La nuova pelliccia? Un poncho a colori

Colore, colore e ancora colore. E poi tagli sportivi (ma molto glamour), comodi ma molto chic, in piena sintonia con la nuova «sport couture». Con il pensiero rivolto alle forme lineari dell'arte contemporanea e dell'architettura nordica. Sono pensate per i grandi freddi ma sono tutt'altro che pesanti e ingombranti. Anzi. Sono leggere come un piumino, portabili come un cappotto, chic come una giacca sartoriale. E molto, molto divertenti. Sono le nuove pellicce che vanno in scena fino a oggi al Mifur, Salone internazionale della pellicceria e della pelle di Fiera Milano Rho (allestito nei padiglioni 16 e 20), che quest'anno festeggia la sua ventesima edizione.

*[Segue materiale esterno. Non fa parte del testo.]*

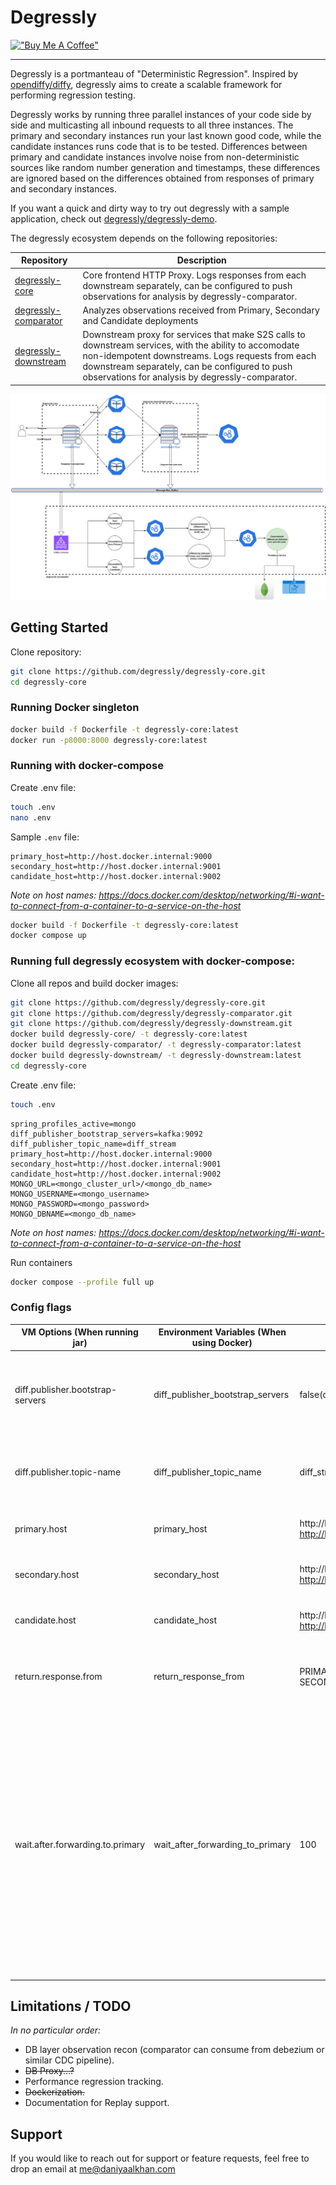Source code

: # Degressly

[!["Buy Me A Coffee"](https://www.buymeacoffee.com/assets/img/custom_images/orange_img.png)](https://www.buymeacoffee.com/daniyaalk)

---

Degressly is a portmanteau of "Deterministic Regression". Inspired by [opendiffy/diffy](https://github.com/opendiffy/diffy), degressly aims to create a scalable framework for performing regression testing.

Degressly works by running three parallel instances of your code side by side and multicasting all inbound requests to all three instances. The primary and secondary instances run your last known good code, while the candidate instances runs code that is to be tested.
Differences between primary and candidate instances involve noise from non-deterministic sources like random number generation and timestamps, these differences are ignored based on the differences obtained from responses of primary and secondary instances.

If you want a quick and dirty way to try out degressly with a sample application, check out [degressly/degressly-demo](https://github.com/degressly/degressly-demo).

The degressly ecosystem depends on the following repositories:

| Repository               | Description                                                                                                                                                                                                                                                      |
|--------------------------|------------------------------------------------------------------------------------------------------------------------------------------------------------------------------------------------------------------------------------------------------------------|
| [degressly-core](https://github.com/degressly/degressly-core)       | Core frontend HTTP Proxy. Logs responses from each downstream separately, can be configured to push observations for analysis by degressly-comparator.                                                                                                           |
| [degressly-comparator](https://github.com/degressly/degressly-comparator) | Analyzes observations received from Primary, Secondary and Candidate deployments                                                                                                                                                                                 |
| [degressly-downstream](https://github.com/degressly/degressly-downstream) | Downstream proxy for services that make S2S calls to downstream services, with the ability to accomodate non-idempotent downstreams. Logs requests from each downstream separately, can be configured to push observations for analysis by degressly-comparator. |


![Degressly architecture](images/Degressly.png)

## Getting Started

Clone repository:
```bash
git clone https://github.com/degressly/degressly-core.git
cd degressly-core
```

### Running Docker singleton
```bash
docker build -f Dockerfile -t degressly-core:latest
docker run -p8000:8000 degressly-core:latest
```

### Running with docker-compose

Create .env file:
```bash
touch .env
nano .env
```

Sample `.env` file:
```
primary_host=http://host.docker.internal:9000
secondary_host=http://host.docker.internal:9001
candidate_host=http://host.docker.internal:9002
```
_Note on host names: https://docs.docker.com/desktop/networking/#i-want-to-connect-from-a-container-to-a-service-on-the-host_

```bash
docker build -f Dockerfile -t degressly-core:latest
docker compose up
```


### Running full degressly ecosystem with docker-compose:
Clone all repos and build docker images:
```bash
git clone https://github.com/degressly/degressly-core.git
git clone https://github.com/degressly/degressly-comparator.git
git clone https://github.com/degressly/degressly-downstream.git
docker build degressly-core/ -t degressly-core:latest 
docker build degressly-comparator/ -t degressly-comparator:latest 
docker build degressly-downstream/ -t degressly-downstream:latest 
cd degressly-core
```

Create .env file:
```bash
touch .env
```
```
spring_profiles_active=mongo
diff_publisher_bootstrap_servers=kafka:9092
diff_publisher_topic_name=diff_stream
primary_host=http://host.docker.internal:9000
secondary_host=http://host.docker.internal:9001
candidate_host=http://host.docker.internal:9002
MONGO_URL=<mongo_cluster_url>/<mongo_db_name>
MONGO_USERNAME=<mongo_username>
MONGO_PASSWORD=<mongo_password>
MONGO_DBNAME=<mongo_db_name>
```
_Note on host names: https://docs.docker.com/desktop/networking/#i-want-to-connect-from-a-container-to-a-service-on-the-host_ 

Run containers
```bash
docker compose --profile full up
```

### Config flags

| VM Options (When running jar)    | Environment Variables (When using Docker) | Example                                                  | Description                                                                                                                                                                                                                        |
|----------------------------------|-------------------------------------------|----------------------------------------------------------|------------------------------------------------------------------------------------------------------------------------------------------------------------------------------------------------------------------------------------|
| diff.publisher.bootstrap-servers | diff_publisher_bootstrap_servers          | false(default)                             \| kafka:9092 | Address of kafka bootstrap servers for integration with degressly-comparator                                                                                                                                                       |
| diff.publisher.topic-name        | diff_publisher_topic_name                 | diff_stream                                              | Kafka topic name for integration with degressly-comparator                                                                                                                                                                         |
| primary.host                     | primary_host                              | http://localhost:9000 / http://host.docker.internal:9000 | Forwarding address of primary instance                                                                                                                                                                                             |
| secondary.host                   | secondary_host                            | http://localhost:9001 / http://host.docker.internal:9001 | Forwarding address of secondary instance                                                                                                                                                                                           |
| candidate.host                   | candidate_host                            | http://localhost:9002 / http://host.docker.internal:9002 | Forwarding address of candidate instance                                                                                                                                                                                           |
| return.response.from             | return_response_from                      | PRIMARY(default) \| SECONDARY \| CANDIDATE               | Which instance's response is to be returned to the user.                                                                                                                                                                           |
|wait.after.forwarding.to.primary| wait_after_forwarding_to_primary          | 100                                                      | Time to wait(in ms) after sending the request to primary and before sending it to secondary and candidate replicas. May be negative in which case request will be sent to primary and candidate instances before primary instance. |

## Limitations / TODO
_In no particular order:_
* DB layer observation recon (comparator can consume from debezium or similar CDC pipeline).
* ~~DB Proxy...?~~
* Performance regression tracking.
* ~~Dockerization.~~
* Documentation for Replay support.

## Support

If you would like to reach out for support or feature requests, feel free to drop an email at [me@daniyaalkhan.com](mailto:me@daniyaalkhan.com)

Qui espongono 180 brand, e più della metà (ben 95) sono italiani. Come «Manzoni 24», griffe milanese «sfornata» dai laboratori di Condorpelli, nota azienda italiana nata nel 1950 da un piccolo laboratorio meneghino di pellicceria. Oggi le antiche tecniche e tutti i segreti della conceria tradizionale sono stati tramandati alla terza generazione della famiglia, che ha mantenuto la passione e la professionalità del fondatore, ma con un occhio aperto sui nuovi mercati e sulle nuove tendenze fashion.

Restando fedeli al dna della storica bottega di pellicceria la filosofia dell'azienda, che ha mantenuto tutta la sua produzione in Italia, rimane infatti sempre la stessa. Solo che la tradizione ora si fonde con l'innovazione, grazie ad un assiduo lavoro di ricerca sulle nuove tecniche di lavorazione e sull'accostamento di pellami e materiali diversi. Le collezioni sono il risultato di questa coerenza e sono sempre declinate in diverse linee, che spaziano dai modelli classici più sartoriali, di un'eleganza intramontabile, fino ai modelli più glamour dalle linee più contemporanee.

Scordiamoci la classica pelliccia della nonna, quindi, perché nelle collezioni di Manzoni 24 (in vendita nell'omonimo flagshipstore milanese di Via Manzoni 24) la sperimentazione regna sovrana. Qui si gioca mixando materiali classici e tessuti fra più innovativi presenti sul mercato (l'azienda si aggiudica sempre i migliori in circolazione), anche se l'accostamento più richiesto resta sempre quello fra cashmere e pelliccia.

Tante le novità anche sul fronte del design: c'è il cappotto in visone sfoderato superleggero, c'è il caban in agnello di Persia degradè, ci sono i gilet dai colori accesi, i montgomery e molto patchwork. E ancora le mantelle, i ponchi, i montoni. Tutto declinato nei colori di stagione, quelli del prossimo inverno. Da quelli accesi alle tonalità pastello, ci si potrà davvero sbizzarrire (anche) con una pelliccia, come insegnano i tanti stilisti che le hanno fatte sfilare durante la settimana della moda di Milano, e non solo per i grandi freddi perché oggi la pelliccia (in versione estiva) si porta anche ad alte temperature ed è sempre meno noiosa. Per smentire chi è ancora convinto che a Milano domini ancora il solito blu.